Suara.com - Otoritas Jasa Keuangan (OJK) secara resmi mengumumkan pembubaran Dana Pensiun Pemberi Kerja (DPPK) dan Dana Pensiun Lembaga Keuangan (DPLK) milik PT Asuransi Jiwasraya (Persero).
Meski demikian, regulator menjamin bahwa pemenuhan hak-hak peserta tetap menjadi prioritas utama dalam proses likuidasi maupun pengalihan aset ini.
Kepala Eksekutif Pengawas Perasuransian, Penjaminan, dan Dana Pensiun OJK, Ogi Prastomiyono, menyatakan bahwa langkah ini merupakan bagian dari penataan industri keuangan nasional pasca-kasus gagal bayar yang menimpa raksasa asuransi pelat merah tersebut.
Likuidasi DPPK Jiwasraya
Untuk entitas DPPK, Ogi menjelaskan bahwa penanganan akan mengikuti prosedur likuidasi dana pensiun sesuai regulasi yang berlaku. Proses ini diawali dengan penyelesaian seluruh aset yang dimiliki oleh dana pensiun tersebut.
"Pembayaran manfaat pensiun kepada peserta DPPK Jiwasraya akan mengacu pada hasil valuasi aktuaria dan laporan keuangan yang telah diaudit per tanggal efektif pembubaran," jelas Ogi dalam keterangan tertulisnya di Jakarta, Senin (23/3/2026).

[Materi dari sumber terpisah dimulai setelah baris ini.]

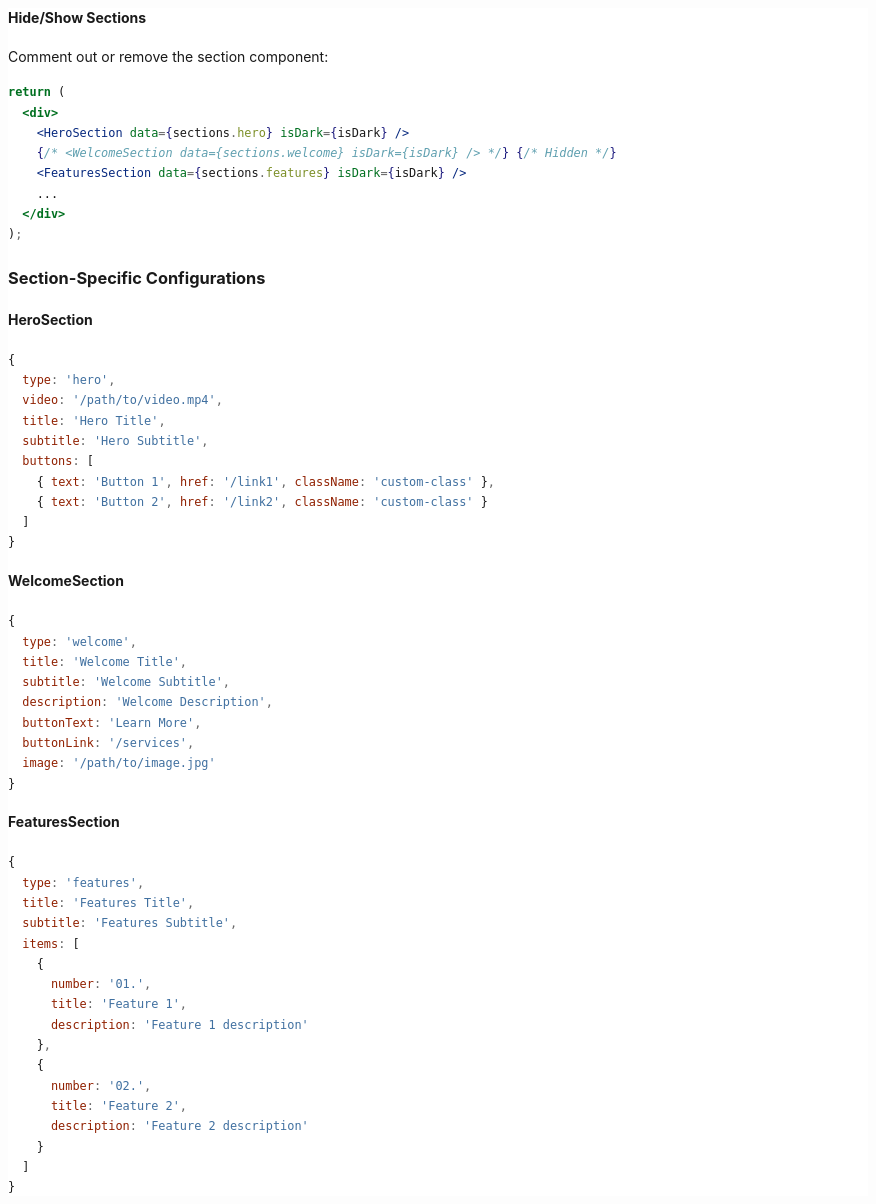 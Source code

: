 #### Hide/Show Sections

Comment out or remove the section component:

```jsx
return (
  <div>
    <HeroSection data={sections.hero} isDark={isDark} />
    {/* <WelcomeSection data={sections.welcome} isDark={isDark} /> */} {/* Hidden */}
    <FeaturesSection data={sections.features} isDark={isDark} />
    ...
  </div>
);
```

### Section-Specific Configurations

#### HeroSection

```javascript
{
  type: 'hero',
  video: '/path/to/video.mp4',
  title: 'Hero Title',
  subtitle: 'Hero Subtitle',
  buttons: [
    { text: 'Button 1', href: '/link1', className: 'custom-class' },
    { text: 'Button 2', href: '/link2', className: 'custom-class' }
  ]
}
```

#### WelcomeSection

```javascript
{
  type: 'welcome',
  title: 'Welcome Title',
  subtitle: 'Welcome Subtitle',
  description: 'Welcome Description',
  buttonText: 'Learn More',
  buttonLink: '/services',
  image: '/path/to/image.jpg'
}
```

#### FeaturesSection

```javascript
{
  type: 'features',
  title: 'Features Title',
  subtitle: 'Features Subtitle',
  items: [
    {
      number: '01.',
      title: 'Feature 1',
      description: 'Feature 1 description'
    },
    {
      number: '02.',
      title: 'Feature 2',
      description: 'Feature 2 description'
    }
  ]
}
```
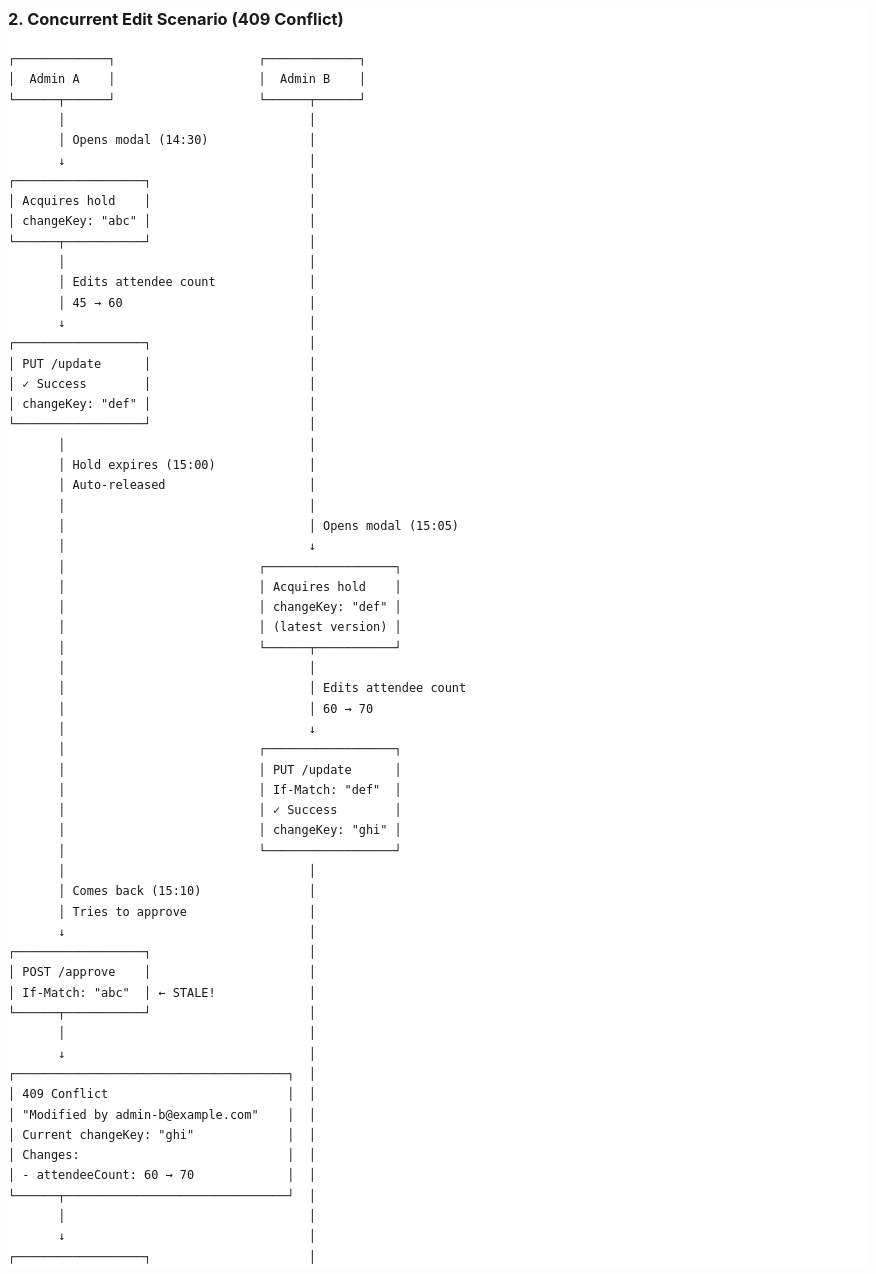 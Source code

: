 ### 2. Concurrent Edit Scenario (409 Conflict)

```
┌─────────────┐                    ┌─────────────┐
│  Admin A    │                    │  Admin B    │
└──────┬──────┘                    └──────┬──────┘
       │                                  │
       │ Opens modal (14:30)              │
       ↓                                  │
┌──────────────────┐                      │
│ Acquires hold    │                      │
│ changeKey: "abc" │                      │
└──────┬───────────┘                      │
       │                                  │
       │ Edits attendee count             │
       │ 45 → 60                          │
       ↓                                  │
┌──────────────────┐                      │
│ PUT /update      │                      │
│ ✓ Success        │                      │
│ changeKey: "def" │                      │
└──────────────────┘                      │
       │                                  │
       │ Hold expires (15:00)             │
       │ Auto-released                    │
       │                                  │
       │                                  │ Opens modal (15:05)
       │                                  ↓
       │                           ┌──────────────────┐
       │                           │ Acquires hold    │
       │                           │ changeKey: "def" │
       │                           │ (latest version) │
       │                           └──────┬───────────┘
       │                                  │
       │                                  │ Edits attendee count
       │                                  │ 60 → 70
       │                                  ↓
       │                           ┌──────────────────┐
       │                           │ PUT /update      │
       │                           │ If-Match: "def"  │
       │                           │ ✓ Success        │
       │                           │ changeKey: "ghi" │
       │                           └──────────────────┘
       │                                  │
       │ Comes back (15:10)               │
       │ Tries to approve                 │
       ↓                                  │
┌──────────────────┐                      │
│ POST /approve    │                      │
│ If-Match: "abc"  │ ← STALE!             │
└──────┬───────────┘                      │
       │                                  │
       ↓                                  │
┌──────────────────────────────────────┐  │
│ 409 Conflict                         │  │
│ "Modified by admin-b@example.com"    │  │
│ Current changeKey: "ghi"             │  │
│ Changes:                             │  │
│ - attendeeCount: 60 → 70             │  │
└──────┬───────────────────────────────┘  │
       │                                  │
       ↓                                  │
┌──────────────────┐                      │
``` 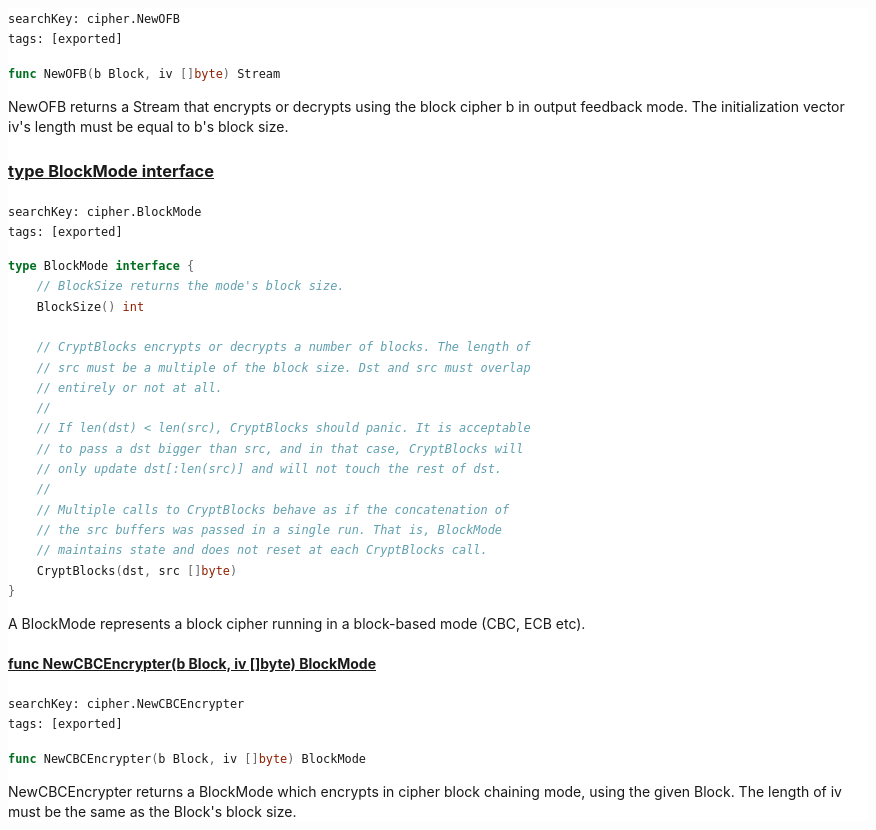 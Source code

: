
 ```
searchKey: cipher.NewOFB
tags: [exported]
```

```Go
func NewOFB(b Block, iv []byte) Stream
```

NewOFB returns a Stream that encrypts or decrypts using the block cipher b in output feedback mode. The initialization vector iv's length must be equal to b's block size. 

### <a id="BlockMode" href="#BlockMode">type BlockMode interface</a>

```
searchKey: cipher.BlockMode
tags: [exported]
```

```Go
type BlockMode interface {
	// BlockSize returns the mode's block size.
	BlockSize() int

	// CryptBlocks encrypts or decrypts a number of blocks. The length of
	// src must be a multiple of the block size. Dst and src must overlap
	// entirely or not at all.
	//
	// If len(dst) < len(src), CryptBlocks should panic. It is acceptable
	// to pass a dst bigger than src, and in that case, CryptBlocks will
	// only update dst[:len(src)] and will not touch the rest of dst.
	//
	// Multiple calls to CryptBlocks behave as if the concatenation of
	// the src buffers was passed in a single run. That is, BlockMode
	// maintains state and does not reset at each CryptBlocks call.
	CryptBlocks(dst, src []byte)
}
```

A BlockMode represents a block cipher running in a block-based mode (CBC, ECB etc). 

#### <a id="NewCBCEncrypter" href="#NewCBCEncrypter">func NewCBCEncrypter(b Block, iv []byte) BlockMode</a>

```
searchKey: cipher.NewCBCEncrypter
tags: [exported]
```

```Go
func NewCBCEncrypter(b Block, iv []byte) BlockMode
```

NewCBCEncrypter returns a BlockMode which encrypts in cipher block chaining mode, using the given Block. The length of iv must be the same as the Block's block size. 
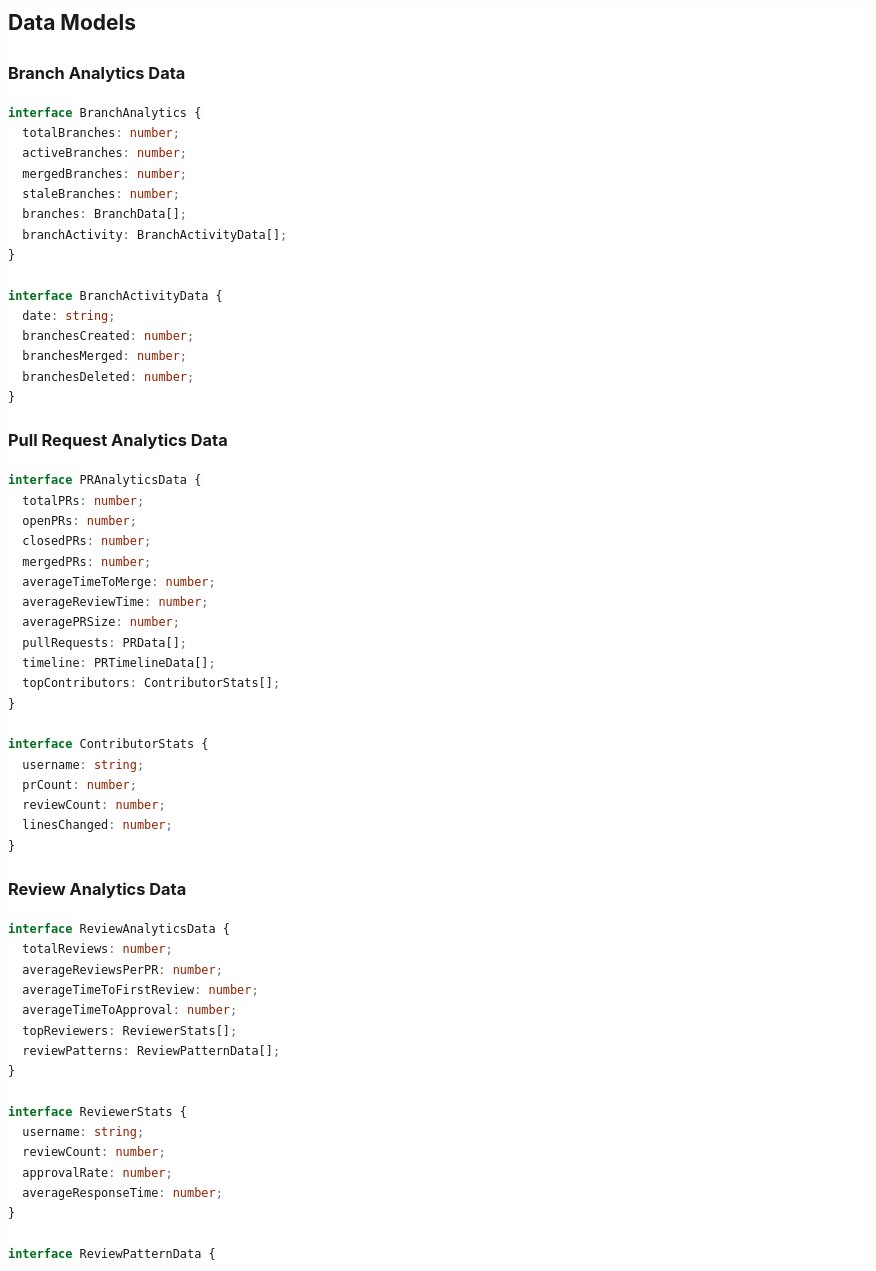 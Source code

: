 ## Data Models

### Branch Analytics Data
```typescript
interface BranchAnalytics {
  totalBranches: number;
  activeBranches: number;
  mergedBranches: number;
  staleBranches: number;
  branches: BranchData[];
  branchActivity: BranchActivityData[];
}

interface BranchActivityData {
  date: string;
  branchesCreated: number;
  branchesMerged: number;
  branchesDeleted: number;
}
```

### Pull Request Analytics Data
```typescript
interface PRAnalyticsData {
  totalPRs: number;
  openPRs: number;
  closedPRs: number;
  mergedPRs: number;
  averageTimeToMerge: number;
  averageReviewTime: number;
  averagePRSize: number;
  pullRequests: PRData[];
  timeline: PRTimelineData[];
  topContributors: ContributorStats[];
}

interface ContributorStats {
  username: string;
  prCount: number;
  reviewCount: number;
  linesChanged: number;
}
```

### Review Analytics Data
```typescript
interface ReviewAnalyticsData {
  totalReviews: number;
  averageReviewsPerPR: number;
  averageTimeToFirstReview: number;
  averageTimeToApproval: number;
  topReviewers: ReviewerStats[];
  reviewPatterns: ReviewPatternData[];
}

interface ReviewerStats {
  username: string;
  reviewCount: number;
  approvalRate: number;
  averageResponseTime: number;
}

interface ReviewPatternData {
``` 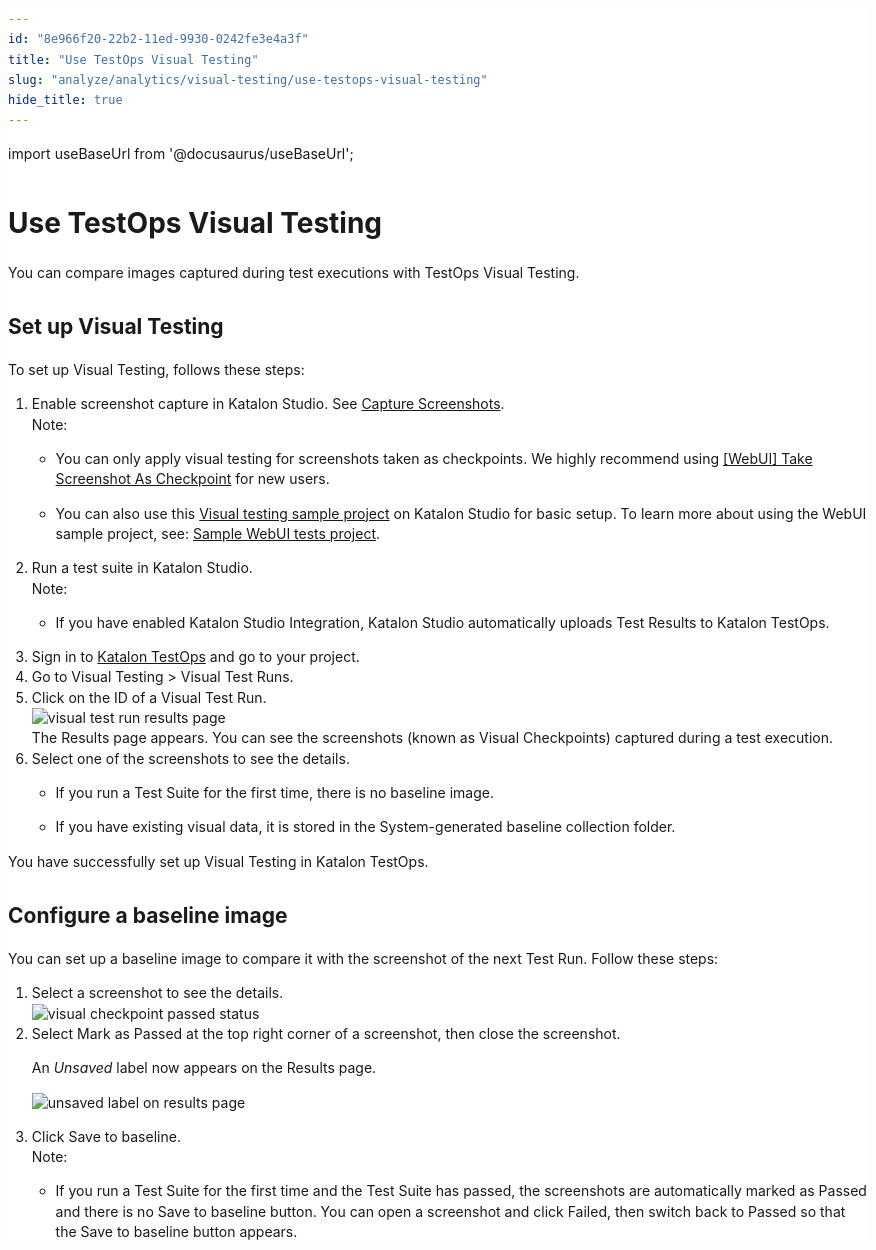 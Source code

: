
 ```yaml
---
id: "8e966f20-22b2-11ed-9930-0242fe3e4a3f"
title: "Use TestOps Visual Testing"
slug: "analyze/analytics/visual-testing/use-testops-visual-testing"
hide_title: true
---
```

import useBaseUrl from '@docusaurus/useBaseUrl';


# <a id="id" class="anchor_top_offset"/><a id="ariaid-title1" class="anchor_top_offset"/>Use TestOps Visual Testing

<p xmlns="http://www.w3.org/1999/xhtml" className="p">You can compare images captured during test executions with   TestOps Visual Testing.</p> 

## <a id="task-1734" class="anchor_top_offset"/>Set up Visual Testing

<section xmlns="http://www.w3.org/1999/xhtml" className="section context">To set up Visual Testing, follows these steps:</section> 
<ol xmlns="http://www.w3.org/1999/xhtml" className="ol steps"><li className="li step stepexpand"><span className="ph cmd">Enable screenshot capture in <span className="ph">Katalon Studio</span>. See <a className="xref" href="/analyze/reports/view-test-reports/view-test-reports-in-katalon-studio/view-captured-screenshots-in-katalon-studio-reports">Capture Screenshots</a>.</span><div className="itemgroup info"><div className="note note note_note"><span className="note__title">Note:</span> <ul className="ul"><li className="li"><p className="p">You can only apply visual testing for screenshots taken as checkpoints. We highly recommend using <a className="xref" href="/author/keywords/keyword-description-in-katalon-studio/visual-based-web-testing-keywords/webui-take-screenshot-as-checkpoint">[WebUI] Take Screenshot As Checkpoint</a> for new users.</p></li><li className="li"><p className="p">You can also use this <a className="xref j-external-link" href="https://github.com/katalon-studio-samples/testops-visual-testing-sample" target="_blank">Visual testing sample project</a> on Katalon Studio for basic setup. To learn more about using the WebUI sample project, see: <a className="xref" href="/get-started/sample-projects/webui/sample-webui-tests-project-healthcare-sample-in-katalon-studio">Sample WebUI tests project</a>.</p></li></ul></div></div></li><li className="li step stepexpand"><span className="ph cmd">Run a test suite in Katalon Studio.</span><div className="itemgroup info"><div className="note note note_note"><span className="note__title">Note:</span> <ul className="ul"><li className="li"><p className="p">If you have enabled Katalon Studio Integration, Katalon Studio automatically uploads Test Results to Katalon TestOps.</p></li></ul></div></div></li><li className="li step stepexpand"><span className="ph cmd">Sign in to <a className="xref j-external-link" href="https://testops.katalon.io/login" target="_blank">Katalon TestOps</a> and go to your project.</span></li><li className="li step stepexpand"><span className="ph cmd">Go to <span className="ph uicontrol">Visual Testing</span> &gt; <span className="ph uicontrol">Visual Test Runs</span>.</span></li><li className="li step stepexpand"><span className="ph cmd">Click on the ID of a Visual Test Run.</span><div className="itemgroup stepxmp"><img className="image" src={useBaseUrl("/8e861b70-22b2-11ed-9930-0242fe3e4a3f.png")} alt="visual test run results page" /></div><div className="itemgroup stepresult">The <span className="ph uicontrol">Results</span> page appears. You can see the screenshots (known as <span className="ph uicontrol">Visual Checkpoints</span>) captured during a test execution.</div></li><li className="li step stepexpand"><span className="ph cmd">Select one of the screenshots to see the details.</span><div className="itemgroup info"><ul className="ul"><li className="li"><p className="p">If you run a Test Suite for the first time, there is no baseline image.</p></li><li className="li"><p className="p">If you have existing visual data, it is stored in the <span className="ph uicontrol">System-generated baseline collection</span> folder.</p></li></ul></div></li></ol> 
<section xmlns="http://www.w3.org/1999/xhtml" className="section result">You have successfully set up Visual Testing in <span className="ph">Katalon TestOps</span>.</section> 

## <a id="task-1507" class="anchor_top_offset"/>Configure a baseline image

<section xmlns="http://www.w3.org/1999/xhtml" className="section context">You can set up a baseline image to compare it with the screenshot of the next Test Run. Follow these steps:</section> 
<ol xmlns="http://www.w3.org/1999/xhtml" className="ol steps"><li className="li step stepexpand"><span className="ph cmd">Select a screenshot to see the details.</span><div className="itemgroup info"><img className="image" src={useBaseUrl("/8e883e50-22b2-11ed-9930-0242fe3e4a3f.png")} alt="visual checkpoint passed status" /></div></li><li className="li step stepexpand"><span className="ph cmd">Select <span className="ph uicontrol">Mark as Passed</span> at the top right corner of a screenshot, then close the screenshot.</span><div className="itemgroup stepresult"><p className="p">An <em className="ph i">Unsaved</em> label now appears on the <span className="ph uicontrol">Results</span> page.</p><p className="p"><img className="image" src={useBaseUrl("/8e86dec0-22b2-11ed-9930-0242fe3e4a3f.png")} alt="unsaved label on results page" /></p></div></li><li className="li step stepexpand"><span className="ph cmd">Click <span className="ph uicontrol">Save to baseline</span>.</span><div className="itemgroup info"><div className="note note note_note"><span className="note__title">Note:</span> <ul className="ul"><li className="li"><p className="p">If you run a Test Suite for the first time and the Test Suite has passed, the screenshots are automatically marked as <span className="ph uicontrol">Passed</span> and there is no <span className="ph uicontrol">Save to baseline</span> button. You can open a screenshot and click <span className="ph uicontrol">Failed</span>, then switch back to <span className="ph uicontrol">Passed</span> so that the <span className="ph uicontrol">Save to baseline</span> button appears.</p></li></ul></div></div></li></ol>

Dengan mekanisme ini, setiap peserta dipastikan menerima haknya berdasarkan kondisi keuangan terakhir yang dihitung secara profesional dan transparan.
Berbeda dengan skema DPPK, OJK menempuh jalur pengalihan portofolio untuk nasabah DPLK Jiwasraya. Alih-alih membubarkan dana tersebut secara total, kewajiban kepada peserta akan dialihkan ke pengelola baru.
"Penyelesaian kewajiban DPLK Jiwasraya dilakukan dengan memindahkan portofolio kepada DPLK lain yang dipilih oleh pemberi kerja atau kelompok peserta," tambah Ogi.
Skema ini menjamin keberlanjutan program pensiun peserta karena dana mereka hanya berpindah tangan ke pengelola lain yang lebih sehat.
Komitmen Perlindungan Konsumen
Langkah tegas OJK ini mencerminkan penguatan tata kelola industri dana pensiun agar lebih akuntabel dan transparan di masa depan. OJK mengimbau agar para peserta tidak panik selama proses transisi ini berlangsung.
Regulator menekankan bahwa baik melalui jalur likuidasi maupun pengalihan portofolio, seluruh tahapan dirancang untuk memitigasi risiko kerugian lebih lanjut bagi nasabah.
Proses ini juga menjadi bagian akhir dari restrukturisasi besar-besaran untuk memulihkan kepercayaan masyarakat terhadap industri keuangan non-bank.